◆ **Stored data**:
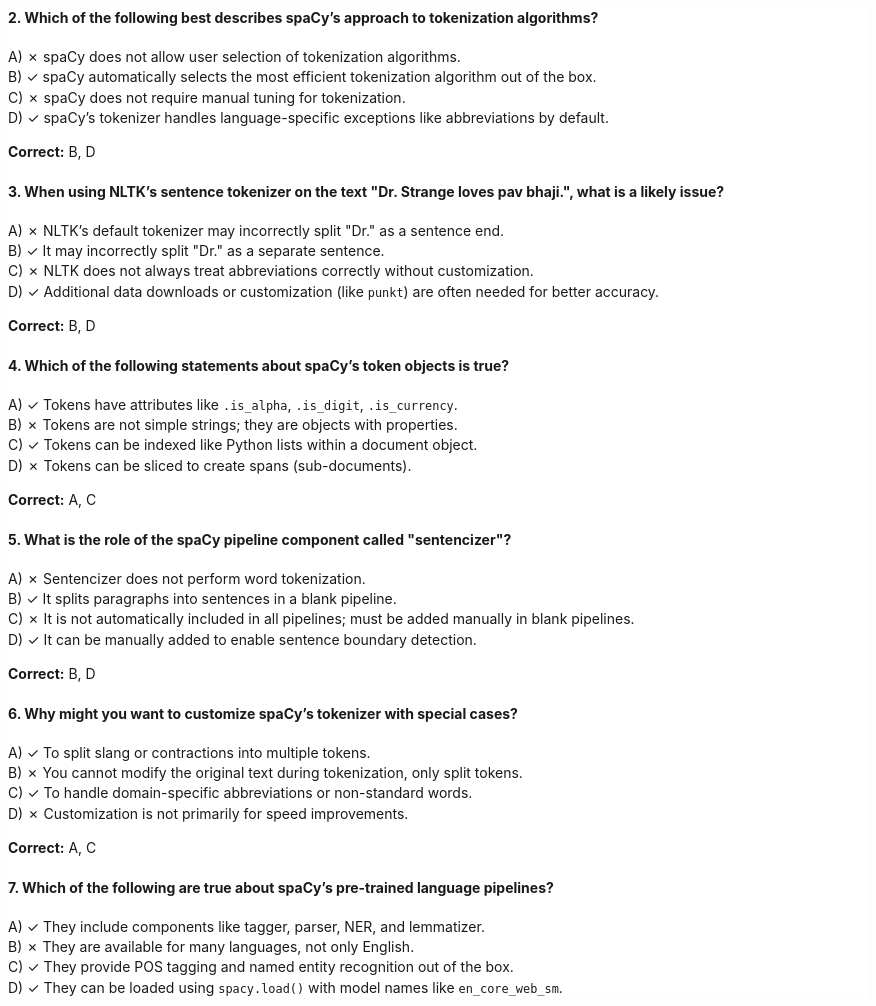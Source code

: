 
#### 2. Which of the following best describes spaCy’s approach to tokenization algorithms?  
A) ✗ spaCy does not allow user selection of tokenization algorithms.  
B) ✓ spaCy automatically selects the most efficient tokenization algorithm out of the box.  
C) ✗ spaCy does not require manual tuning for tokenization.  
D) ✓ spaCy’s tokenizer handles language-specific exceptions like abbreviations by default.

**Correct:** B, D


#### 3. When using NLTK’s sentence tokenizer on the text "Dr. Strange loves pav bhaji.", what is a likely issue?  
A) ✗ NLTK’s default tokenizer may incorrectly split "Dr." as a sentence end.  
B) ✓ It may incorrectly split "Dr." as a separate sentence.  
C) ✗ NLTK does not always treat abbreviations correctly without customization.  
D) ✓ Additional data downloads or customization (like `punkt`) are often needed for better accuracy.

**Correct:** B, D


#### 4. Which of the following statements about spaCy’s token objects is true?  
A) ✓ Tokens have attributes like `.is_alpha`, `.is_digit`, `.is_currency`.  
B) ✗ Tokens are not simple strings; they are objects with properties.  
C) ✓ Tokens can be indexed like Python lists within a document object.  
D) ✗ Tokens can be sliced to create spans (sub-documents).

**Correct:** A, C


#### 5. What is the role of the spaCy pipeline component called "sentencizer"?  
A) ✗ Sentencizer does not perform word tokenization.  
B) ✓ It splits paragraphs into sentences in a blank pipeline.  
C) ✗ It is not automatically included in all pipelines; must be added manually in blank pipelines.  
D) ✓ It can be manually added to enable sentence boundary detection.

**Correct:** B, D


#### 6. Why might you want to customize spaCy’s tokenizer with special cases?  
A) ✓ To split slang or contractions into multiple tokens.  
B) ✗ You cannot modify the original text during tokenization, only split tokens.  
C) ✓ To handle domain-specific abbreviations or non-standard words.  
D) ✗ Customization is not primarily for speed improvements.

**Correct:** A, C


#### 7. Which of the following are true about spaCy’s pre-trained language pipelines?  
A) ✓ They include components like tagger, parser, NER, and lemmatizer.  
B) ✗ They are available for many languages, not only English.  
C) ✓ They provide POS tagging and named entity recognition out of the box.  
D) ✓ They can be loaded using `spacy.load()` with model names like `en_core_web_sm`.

◆ **What is being asked**:
Above are the entries. Output exactly the lines beginning with the line that has "#### 2. Which" and ending with the line that has "A) ✗ NLTK’s".

◆ **Task response**:
#### 2. Which of the following best describes spaCy’s approach to tokenization algorithms?  
A) ✗ spaCy does not allow user selection of tokenization algorithms.  
B) ✓ spaCy automatically selects the most efficient tokenization algorithm out of the box.  
C) ✗ spaCy does not require manual tuning for tokenization.  
D) ✓ spaCy’s tokenizer handles language-specific exceptions like abbreviations by default.

**Correct:** B, D


#### 3. When using NLTK’s sentence tokenizer on the text "Dr. Strange loves pav bhaji.", what is a likely issue?  
A) ✗ NLTK’s default tokenizer may incorrectly split "Dr." as a sentence end.  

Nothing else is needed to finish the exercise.